* _RECORDS FOR THE EXERCISE_
※ ※ ※
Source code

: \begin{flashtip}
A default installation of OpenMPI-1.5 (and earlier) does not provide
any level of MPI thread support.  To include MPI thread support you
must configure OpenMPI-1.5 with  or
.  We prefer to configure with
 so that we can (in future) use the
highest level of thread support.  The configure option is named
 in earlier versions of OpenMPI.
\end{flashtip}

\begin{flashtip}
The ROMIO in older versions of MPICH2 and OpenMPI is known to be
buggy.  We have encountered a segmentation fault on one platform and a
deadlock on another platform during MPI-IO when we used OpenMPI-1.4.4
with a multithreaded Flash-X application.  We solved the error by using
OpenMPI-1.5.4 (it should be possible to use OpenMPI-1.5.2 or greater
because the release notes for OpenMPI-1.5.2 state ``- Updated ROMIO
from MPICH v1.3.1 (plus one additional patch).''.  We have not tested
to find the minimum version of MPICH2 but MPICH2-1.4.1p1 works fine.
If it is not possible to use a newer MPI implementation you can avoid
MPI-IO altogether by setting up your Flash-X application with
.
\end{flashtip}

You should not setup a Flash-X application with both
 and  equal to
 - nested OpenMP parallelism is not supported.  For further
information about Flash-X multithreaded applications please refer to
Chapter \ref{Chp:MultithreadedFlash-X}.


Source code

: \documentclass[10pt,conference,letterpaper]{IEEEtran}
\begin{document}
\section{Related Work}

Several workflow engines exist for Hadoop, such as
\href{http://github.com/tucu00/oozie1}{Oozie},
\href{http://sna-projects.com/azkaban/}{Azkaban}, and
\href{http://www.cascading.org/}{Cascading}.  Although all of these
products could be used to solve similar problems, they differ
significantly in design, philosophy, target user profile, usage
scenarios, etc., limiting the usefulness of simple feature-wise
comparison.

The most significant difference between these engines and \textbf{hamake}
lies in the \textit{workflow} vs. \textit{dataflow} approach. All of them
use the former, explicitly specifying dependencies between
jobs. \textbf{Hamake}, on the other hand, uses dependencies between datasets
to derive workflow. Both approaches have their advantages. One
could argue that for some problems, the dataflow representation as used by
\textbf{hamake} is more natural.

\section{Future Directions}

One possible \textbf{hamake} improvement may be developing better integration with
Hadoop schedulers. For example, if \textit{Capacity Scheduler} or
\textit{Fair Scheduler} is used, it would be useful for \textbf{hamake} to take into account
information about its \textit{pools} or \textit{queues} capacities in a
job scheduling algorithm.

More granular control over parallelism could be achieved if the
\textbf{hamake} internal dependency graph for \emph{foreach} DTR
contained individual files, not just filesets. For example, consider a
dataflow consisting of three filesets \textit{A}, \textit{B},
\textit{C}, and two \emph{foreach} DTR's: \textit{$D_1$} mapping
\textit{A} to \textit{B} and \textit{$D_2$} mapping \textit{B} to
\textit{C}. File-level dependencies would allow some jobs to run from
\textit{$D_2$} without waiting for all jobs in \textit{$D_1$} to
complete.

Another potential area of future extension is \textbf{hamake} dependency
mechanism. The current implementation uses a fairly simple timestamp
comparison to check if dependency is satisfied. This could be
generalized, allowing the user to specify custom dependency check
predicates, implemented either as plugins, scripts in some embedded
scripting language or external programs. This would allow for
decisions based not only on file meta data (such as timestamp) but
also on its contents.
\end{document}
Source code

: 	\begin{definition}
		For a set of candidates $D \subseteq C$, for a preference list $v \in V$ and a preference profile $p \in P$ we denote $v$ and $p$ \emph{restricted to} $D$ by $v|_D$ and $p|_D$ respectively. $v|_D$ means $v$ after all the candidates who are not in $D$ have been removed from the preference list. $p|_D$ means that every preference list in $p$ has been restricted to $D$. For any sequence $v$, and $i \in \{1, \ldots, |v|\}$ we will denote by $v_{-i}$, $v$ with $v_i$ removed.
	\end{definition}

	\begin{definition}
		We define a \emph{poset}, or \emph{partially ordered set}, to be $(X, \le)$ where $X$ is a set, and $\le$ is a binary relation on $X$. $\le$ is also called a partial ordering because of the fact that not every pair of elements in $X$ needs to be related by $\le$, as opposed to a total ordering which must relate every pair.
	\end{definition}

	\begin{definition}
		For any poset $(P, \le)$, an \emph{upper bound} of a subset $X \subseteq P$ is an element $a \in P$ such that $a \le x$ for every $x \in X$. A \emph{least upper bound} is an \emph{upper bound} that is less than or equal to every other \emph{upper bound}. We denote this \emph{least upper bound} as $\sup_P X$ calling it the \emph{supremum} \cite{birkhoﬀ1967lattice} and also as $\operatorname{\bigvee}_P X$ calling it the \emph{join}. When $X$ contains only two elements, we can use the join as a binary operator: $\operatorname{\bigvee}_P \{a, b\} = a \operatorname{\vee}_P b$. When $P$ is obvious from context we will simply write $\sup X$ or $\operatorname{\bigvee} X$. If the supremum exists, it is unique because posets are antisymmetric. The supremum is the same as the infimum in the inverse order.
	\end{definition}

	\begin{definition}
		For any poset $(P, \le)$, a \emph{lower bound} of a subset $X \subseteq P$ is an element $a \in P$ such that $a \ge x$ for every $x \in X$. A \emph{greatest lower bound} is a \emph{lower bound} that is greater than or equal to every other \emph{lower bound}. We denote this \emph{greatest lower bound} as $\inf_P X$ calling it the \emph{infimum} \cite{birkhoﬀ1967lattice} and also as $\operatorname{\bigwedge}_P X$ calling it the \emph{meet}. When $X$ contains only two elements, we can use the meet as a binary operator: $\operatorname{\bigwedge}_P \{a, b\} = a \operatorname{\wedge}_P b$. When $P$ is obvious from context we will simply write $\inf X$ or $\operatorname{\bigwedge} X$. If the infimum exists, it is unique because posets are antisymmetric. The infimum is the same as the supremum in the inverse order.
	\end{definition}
※ ※ ※
* _EXERCISE BRIEF_
The reply should contain all of the entries exactly as shown above.

* _RESULT BELOW_
Source code

: \begin{flashtip}
A default installation of OpenMPI-1.5 (and earlier) does not provide
any level of MPI thread support.  To include MPI thread support you
must configure OpenMPI-1.5 with  or
.  We prefer to configure with
 so that we can (in future) use the
highest level of thread support.  The configure option is named
 in earlier versions of OpenMPI.
\end{flashtip}

\begin{flashtip}
The ROMIO in older versions of MPICH2 and OpenMPI is known to be
buggy.  We have encountered a segmentation fault on one platform and a
deadlock on another platform during MPI-IO when we used OpenMPI-1.4.4
with a multithreaded Flash-X application.  We solved the error by using
OpenMPI-1.5.4 (it should be possible to use OpenMPI-1.5.2 or greater
because the release notes for OpenMPI-1.5.2 state ``- Updated ROMIO
from MPICH v1.3.1 (plus one additional patch).''.  We have not tested
to find the minimum version of MPICH2 but MPICH2-1.4.1p1 works fine.
If it is not possible to use a newer MPI implementation you can avoid
MPI-IO altogether by setting up your Flash-X application with
.
\end{flashtip}

You should not setup a Flash-X application with both
 and  equal to
 - nested OpenMP parallelism is not supported.  For further
information about Flash-X multithreaded applications please refer to
Chapter \ref{Chp:MultithreadedFlash-X}.


Source code

: \documentclass[10pt,conference,letterpaper]{IEEEtran}
\begin{document}
\section{Related Work}

Several workflow engines exist for Hadoop, such as
\href{http://github.com/tucu00/oozie1}{Oozie},
\href{http://sna-projects.com/azkaban/}{Azkaban}, and
\href{http://www.cascading.org/}{Cascading}.  Although all of these
products could be used to solve similar problems, they differ
significantly in design, philosophy, target user profile, usage
scenarios, etc., limiting the usefulness of simple feature-wise
comparison.

The most significant difference between these engines and \textbf{hamake}
lies in the \textit{workflow} vs. \textit{dataflow} approach. All of them
use the former, explicitly specifying dependencies between
jobs. \textbf{Hamake}, on the other hand, uses dependencies between datasets
to derive workflow. Both approaches have their advantages. One
could argue that for some problems, the dataflow representation as used by
\textbf{hamake} is more natural.

\section{Future Directions}

One possible \textbf{hamake} improvement may be developing better integration with
Hadoop schedulers. For example, if \textit{Capacity Scheduler} or
\textit{Fair Scheduler} is used, it would be useful for \textbf{hamake} to take into account
information about its \textit{pools} or \textit{queues} capacities in a
job scheduling algorithm.

More granular control over parallelism could be achieved if the
\textbf{hamake} internal dependency graph for \emph{foreach} DTR
contained individual files, not just filesets. For example, consider a
dataflow consisting of three filesets \textit{A}, \textit{B},
\textit{C}, and two \emph{foreach} DTR's: \textit{$D_1$} mapping
\textit{A} to \textit{B} and \textit{$D_2$} mapping \textit{B} to
\textit{C}. File-level dependencies would allow some jobs to run from
\textit{$D_2$} without waiting for all jobs in \textit{$D_1$} to
complete.

Another potential area of future extension is \textbf{hamake} dependency
mechanism. The current implementation uses a fairly simple timestamp
comparison to check if dependency is satisfied. This could be
generalized, allowing the user to specify custom dependency check
predicates, implemented either as plugins, scripts in some embedded
scripting language or external programs. This would allow for
decisions based not only on file meta data (such as timestamp) but
also on its contents.
\end{document}
Source code

: 	\begin{definition}
		For a set of candidates $D \subseteq C$, for a preference list $v \in V$ and a preference profile $p \in P$ we denote $v$ and $p$ \emph{restricted to} $D$ by $v|_D$ and $p|_D$ respectively. $v|_D$ means $v$ after all the candidates who are not in $D$ have been removed from the preference list. $p|_D$ means that every preference list in $p$ has been restricted to $D$. For any sequence $v$, and $i \in \{1, \ldots, |v|\}$ we will denote by $v_{-i}$, $v$ with $v_i$ removed.
	\end{definition}

	\begin{definition}
		We define a \emph{poset}, or \emph{partially ordered set}, to be $(X, \le)$ where $X$ is a set, and $\le$ is a binary relation on $X$. $\le$ is also called a partial ordering because of the fact that not every pair of elements in $X$ needs to be related by $\le$, as opposed to a total ordering which must relate every pair.
	\end{definition}

	\begin{definition}
		For any poset $(P, \le)$, an \emph{upper bound} of a subset $X \subseteq P$ is an element $a \in P$ such that $a \le x$ for every $x \in X$. A \emph{least upper bound} is an \emph{upper bound} that is less than or equal to every other \emph{upper bound}. We denote this \emph{least upper bound} as $\sup_P X$ calling it the \emph{supremum} \cite{birkhoﬀ1967lattice} and also as $\operatorname{\bigvee}_P X$ calling it the \emph{join}. When $X$ contains only two elements, we can use the join as a binary operator: $\operatorname{\bigvee}_P \{a, b\} = a \operatorname{\vee}_P b$. When $P$ is obvious from context we will simply write $\sup X$ or $\operatorname{\bigvee} X$. If the supremum exists, it is unique because posets are antisymmetric. The supremum is the same as the infimum in the inverse order.
	\end{definition}

	\begin{definition}
		For any poset $(P, \le)$, a \emph{lower bound} of a subset $X \subseteq P$ is an element $a \in P$ such that $a \ge x$ for every $x \in X$. A \emph{greatest lower bound} is a \emph{lower bound} that is greater than or equal to every other \emph{lower bound}. We denote this \emph{greatest lower bound} as $\inf_P X$ calling it the \emph{infimum} \cite{birkhoﬀ1967lattice} and also as $\operatorname{\bigwedge}_P X$ calling it the \emph{meet}. When $X$ contains only two elements, we can use the meet as a binary operator: $\operatorname{\bigwedge}_P \{a, b\} = a \operatorname{\wedge}_P b$. When $P$ is obvious from context we will simply write $\inf X$ or $\operatorname{\bigwedge} X$. If the infimum exists, it is unique because posets are antisymmetric. The infimum is the same as the supremum in the inverse order.
	\end{definition}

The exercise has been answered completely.